» WORK INSTRUCTIONS:
State how many lines of the records below contain the word "public", giving the number and nothing else.

== THE DATA ==

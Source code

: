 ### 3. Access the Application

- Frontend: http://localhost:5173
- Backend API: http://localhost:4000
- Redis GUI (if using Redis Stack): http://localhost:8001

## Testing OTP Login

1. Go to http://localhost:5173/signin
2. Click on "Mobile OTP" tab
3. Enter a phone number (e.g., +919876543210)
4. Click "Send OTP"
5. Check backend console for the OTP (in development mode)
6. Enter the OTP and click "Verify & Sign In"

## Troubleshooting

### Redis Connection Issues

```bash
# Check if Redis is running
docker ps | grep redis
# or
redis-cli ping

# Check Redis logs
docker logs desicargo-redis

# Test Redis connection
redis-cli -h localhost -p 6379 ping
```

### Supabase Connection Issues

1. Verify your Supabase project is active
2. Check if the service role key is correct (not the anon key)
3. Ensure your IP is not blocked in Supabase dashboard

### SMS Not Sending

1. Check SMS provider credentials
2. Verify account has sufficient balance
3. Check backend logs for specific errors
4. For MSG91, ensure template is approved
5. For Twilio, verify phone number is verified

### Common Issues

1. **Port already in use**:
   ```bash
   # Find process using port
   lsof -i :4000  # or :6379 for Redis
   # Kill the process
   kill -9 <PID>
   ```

===
== THE DATA ==

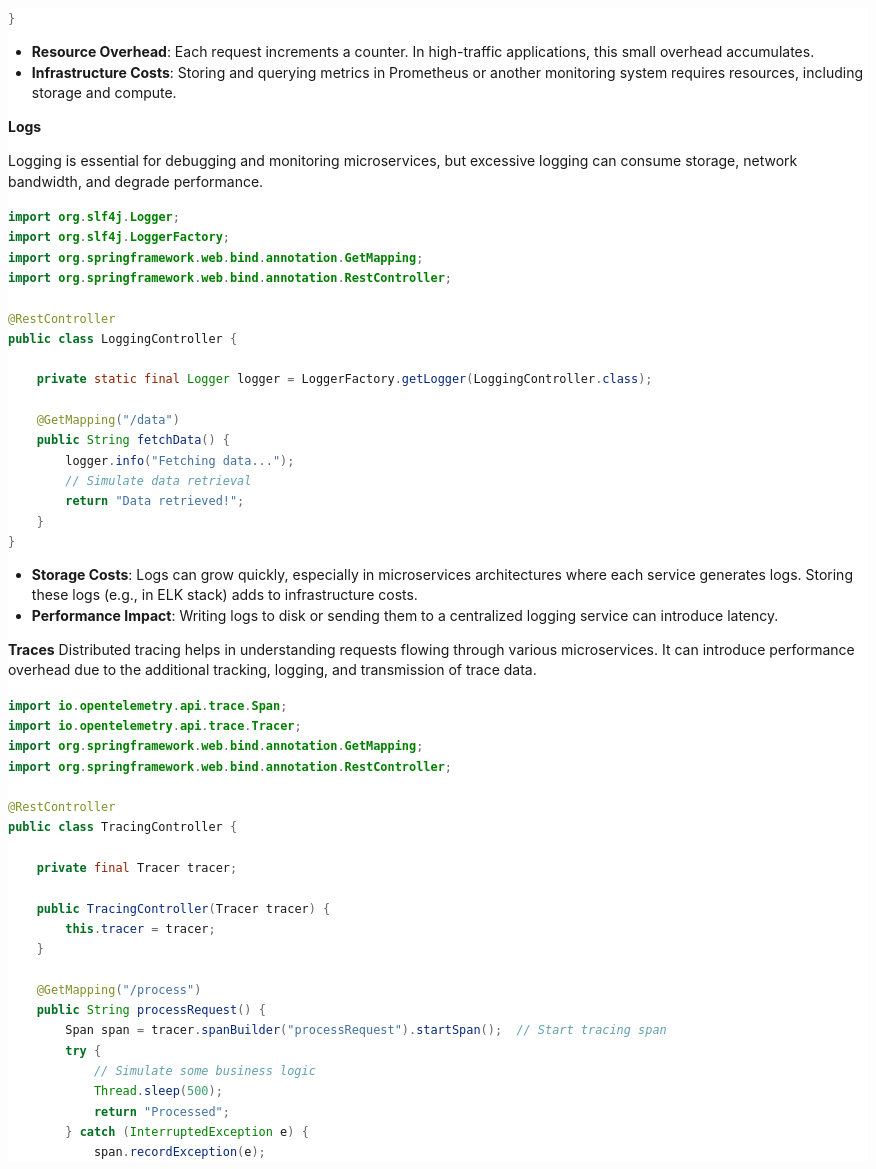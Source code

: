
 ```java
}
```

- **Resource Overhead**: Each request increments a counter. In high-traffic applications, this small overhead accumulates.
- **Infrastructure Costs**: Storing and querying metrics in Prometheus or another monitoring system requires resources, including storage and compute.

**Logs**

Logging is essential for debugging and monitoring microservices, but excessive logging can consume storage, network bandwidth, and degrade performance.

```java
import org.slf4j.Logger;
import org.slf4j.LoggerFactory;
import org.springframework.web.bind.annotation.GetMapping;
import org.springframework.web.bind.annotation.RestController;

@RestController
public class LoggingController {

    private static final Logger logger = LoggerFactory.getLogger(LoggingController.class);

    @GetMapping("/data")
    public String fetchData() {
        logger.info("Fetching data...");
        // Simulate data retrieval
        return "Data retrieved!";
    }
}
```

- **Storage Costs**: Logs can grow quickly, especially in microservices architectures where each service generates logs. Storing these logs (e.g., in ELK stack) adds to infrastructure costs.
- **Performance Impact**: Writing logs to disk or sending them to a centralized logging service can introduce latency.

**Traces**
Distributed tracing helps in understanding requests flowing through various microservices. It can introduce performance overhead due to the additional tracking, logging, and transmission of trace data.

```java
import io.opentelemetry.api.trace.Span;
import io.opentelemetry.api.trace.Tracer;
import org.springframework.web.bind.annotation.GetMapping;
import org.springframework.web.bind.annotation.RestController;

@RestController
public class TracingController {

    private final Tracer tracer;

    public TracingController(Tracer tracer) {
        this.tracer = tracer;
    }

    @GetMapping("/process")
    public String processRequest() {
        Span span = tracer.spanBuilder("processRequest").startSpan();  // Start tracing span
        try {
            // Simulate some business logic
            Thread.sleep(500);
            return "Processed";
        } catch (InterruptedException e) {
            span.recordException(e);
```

===

» RESPONSE AREA:
5